Locking up her bike on a busy Brighton street, cafe manager Bridget Weston might seem a good bet to back the local Green party, but she is sceptical. “I think they have become complacent,” she says. “There’s almost this presumption that because of the way Brighton is, people are just going to vote Green.”
A general election is most likely still over a year away, but the starting gun has been fired on one of its most fascinating micro-battles: whether the Greens can hold on to their sole Commons seat in an area where, these days, they arguably represent the political establishment.
Brighton Pavilion, one of three constituencies in the famously freewheeling coastal city, has been held since 2010 by Caroline Lucas, the Greens’ former leader and still by far its most recognised figure, who gradually built her majority from little more than 1,000 to nearly 20,000.
Were Lucas standing again the result would be in little doubt. But in June, she called time on a lengthy political career which also included 11 years as an MEP, conceding she had found it gruelling being the sole Green voice in the Commons.

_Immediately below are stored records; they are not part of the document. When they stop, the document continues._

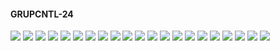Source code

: #### GRUPCNTL-24

![](GRUPCNTL-24-Bottom_Hole_Pressure.png)
![](GRUPCNTL-24-Field_Production_Comparison_Plot.png)
![](GRUPCNTL-24-Field_Sales_Gas_Production_Comparison_Plot.png)
![](GRUPCNTL-24-Gas_Injection_Volumes.png)
![](GRUPCNTL-24-Group_Gas_Injection.png)
![](GRUPCNTL-24-Group_INJE_Gas_Injection_Comparison_Plot.png)
![](GRUPCNTL-24-Group_PROD_Production_Comparison_Plot.png)
![](GRUPCNTL-24-Well_INJ1_Gas_Injection_Comparison_Plot.png)
![](GRUPCNTL-24-Well_INJ2_Gas_Injection_Comparison_Plot.png)
![](GRUPCNTL-24-Well_PROD1_Pressure_Comparison_Plot.png)
![](GRUPCNTL-24-Well_PROD1_Production_and_Mode_of_Control_Plot.png)
![](GRUPCNTL-24-Well_PROD1_Production_Performance.png)
![](GRUPCNTL-24-Well_PROD2_Pressure_Comparison_Plot.png)
![](GRUPCNTL-24-Well_PROD2_Production_and_Mode_of_Control_Plot.png)
![](GRUPCNTL-24-Well_PROD2_Production_Performance.png)
![](GRUPCNTL-24-Well_PROD3_Pressure_Comparison_Plot.png)
![](GRUPCNTL-24-Well_PROD3_Production_and_Mode_of_Control_Plot.png)
![](GRUPCNTL-24-Well_PROD3_Production_Performance.png)
![](GRUPCNTL-24-Well_PROD4_Pressure_Comparison_Plot.png)
![](GRUPCNTL-24-Well_PROD4_Production_and_Mode_of_Control_Plot.png)
![](GRUPCNTL-24-Well_PROD4_Production_Performance.png)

The party has sought to hand on the baton as smoothly as possible. Less than six weeks later, the local party selected Siân Berry, another former leader who was strongly backed by Lucas. Berry, a London Assembly member and Camden councillor, has relocated to Brighton and is already knocking on doors.
But talking to local Green and Labour activists, and to voters, a picture emerges of a hugely complex race developing, one in which no one will confidently predict, even privately, what might happen.
As they introduce Berry to voters in a constituency where much of Lucas’s support was personal, the Greens are doing so in the aftermath of disastrous local elections last May, where they went from running a minority administration to holding just seven of the 54 council seats.
Weston says it was the Greens’ record running the council that turned her away: “If you look around in Brighton there’s always strikes, or problems with the bins. Nothing has really progressed.”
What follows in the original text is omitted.